Prāyaścitta for Mahāpātakas: Liquor, Theft, Sexual Transgression, Contact with the Fallen, and Homicide
फलदानां तु वृक्षाणां छेदने जप्यमृक्शतम् / गुल्मवल्लीलतानां तु पुष्पितानां च वीरुधाम्
phaladānāṃ tu vṛkṣāṇāṃ chedane japyamṛkśatam / gulmavallīlatānāṃ tu puṣpitānāṃ ca vīrudhām
Si l’on abat des arbres qui portent des fruits, qu’on expie en récitant cent strophes Ṛk. De même, pour avoir coupé des arbustes, lianes, plantes grimpantes et herbes fleuries, la même récitation expiatoire est prescrite.

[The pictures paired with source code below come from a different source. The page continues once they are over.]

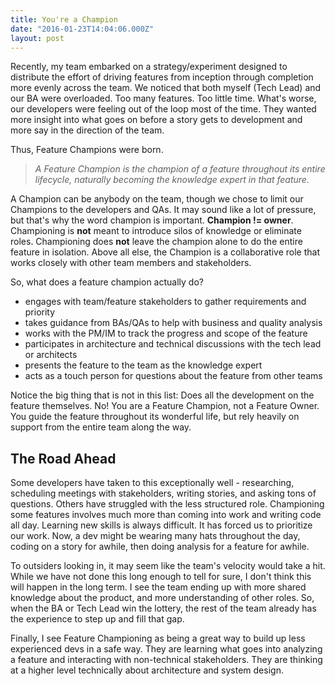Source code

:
```yaml
---
title: You're a Champion
date: "2016-01-23T14:04:06.000Z"
layout: post
---
```


Recently, my team embarked on a strategy/experiment designed to distribute the effort of driving
features from inception through completion more evenly across the team. We noticed that both myself
(Tech Lead) and our BA were overloaded. Too many features. Too little time. What's worse, our
developers were feeling out of the loop most of the time. They wanted more insight into what goes on
before a story gets to development and more say in the direction of the team.

Thus, Feature Champions were born.

<!-- more -->

> _A Feature Champion is the champion of a feature throughout its entire lifecycle, naturally
> becoming the knowledge expert in that feature._

A Champion can be anybody on the team, though we chose to limit our Champions to the developers and
QAs. It may sound like a lot of pressure, but that's why the word champion is important. **Champion
!= owner**. Championing is **not** meant to introduce silos of knowledge or eliminate roles.
Championing does **not** leave the champion alone to do the entire feature in isolation. Above all
else, the Champion is a collaborative role that works closely with other team members and
stakeholders.

So, what does a feature champion actually do?

* engages with team/feature stakeholders to gather requirements and priority
* takes guidance from BAs/QAs to help with business and quality analysis
* works with the PM/IM to track the progress and scope of the feature
* participates in architecture and technical discussions with the tech lead or architects
* presents the feature to the team as the knowledge expert
* acts as a touch person for questions about the feature from other teams

Notice the big thing that is not in this list: Does all the development on the feature themselves.
No! You are a Feature Champion, not a Feature Owner. You guide the feature throughout its wonderful
life, but rely heavily on support from the entire team along the way.

## The Road Ahead

Some developers have taken to this exceptionally well - researching, scheduling meetings with
stakeholders, writing stories, and asking tons of questions. Others have struggled with the less
structured role. Championing some features involves much more than coming into work and writing code
all day. Learning new skills is always difficult. It has forced us to prioritize our work. Now, a
dev might be wearing many hats throughout the day, coding on a story for awhile, then doing analysis
for a feature for awhile.

To outsiders looking in, it may seem like the team's velocity would take a hit. While we have not
done this long enough to tell for sure, I don't think this will happen in the long term. I see the
team ending up with more shared knowledge about the product, and more understanding of other roles.
So, when the BA or Tech Lead win the lottery, the rest of the team already has the experience to
step up and fill that gap.

Finally, I see Feature Championing as being a great way to build up less experienced devs in a safe
way. They are learning what goes into analyzing a feature and interacting with non-technical
stakeholders. They are thinking at a higher level technically about architecture and system design.
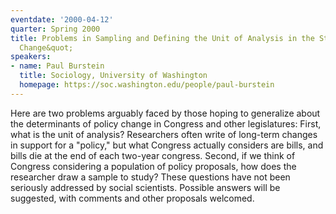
 ```yaml
---
eventdate: '2000-04-12'
quarter: Spring 2000
title: Problems in Sampling and Defining the Unit of Analysis in the Study of Policy
  Change&quot;
speakers:
- name: Paul Burstein
  title: Sociology, University of Washington
  homepage: https://soc.washington.edu/people/paul-burstein
---
```

Here are two problems arguably faced by those hoping to generalize about the determinants of policy change in Congress and other legislatures: First, what is the unit of analysis? Researchers often write of long-term changes in support for a &quot;policy,&quot; but what Congress actually considers are bills, and bills die at the end of each two-year congress. Second, if we think of Congress considering a population of policy proposals, how does the researcher draw a sample to study? These questions have not been seriously addressed by social scientists. Possible answers will be suggested, with comments and other proposals welcomed.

Sūta (narrator) conveying the Kurma Purana’s dharma-teaching on prāyaścitta
Primary Rasa: karuna
Secondary Rasa: shanta
Indirectly: it frames dharma as restraint and reverence for life-supporting beings; such ethical purification supports inner clarity (śuddhi) that is traditionally held to be necessary for realizing the Atman.
Mantra-japa (recitation) is prescribed as prāyaścitta. In the broader Kurma Purana ethos, disciplined japa functions as a purifying practice that steadies the mind and aligns action with dharma—an ethical base compatible with Pāśupata-oriented sādhana.
It does not explicitly mention Shiva–Vishnu unity; instead it presents a shared dharmic framework—Vedic mantra-japa and ahiṃsā—common to both Shaiva and Vaishnava practice in the Kurma Purana’s synthetic religious landscape.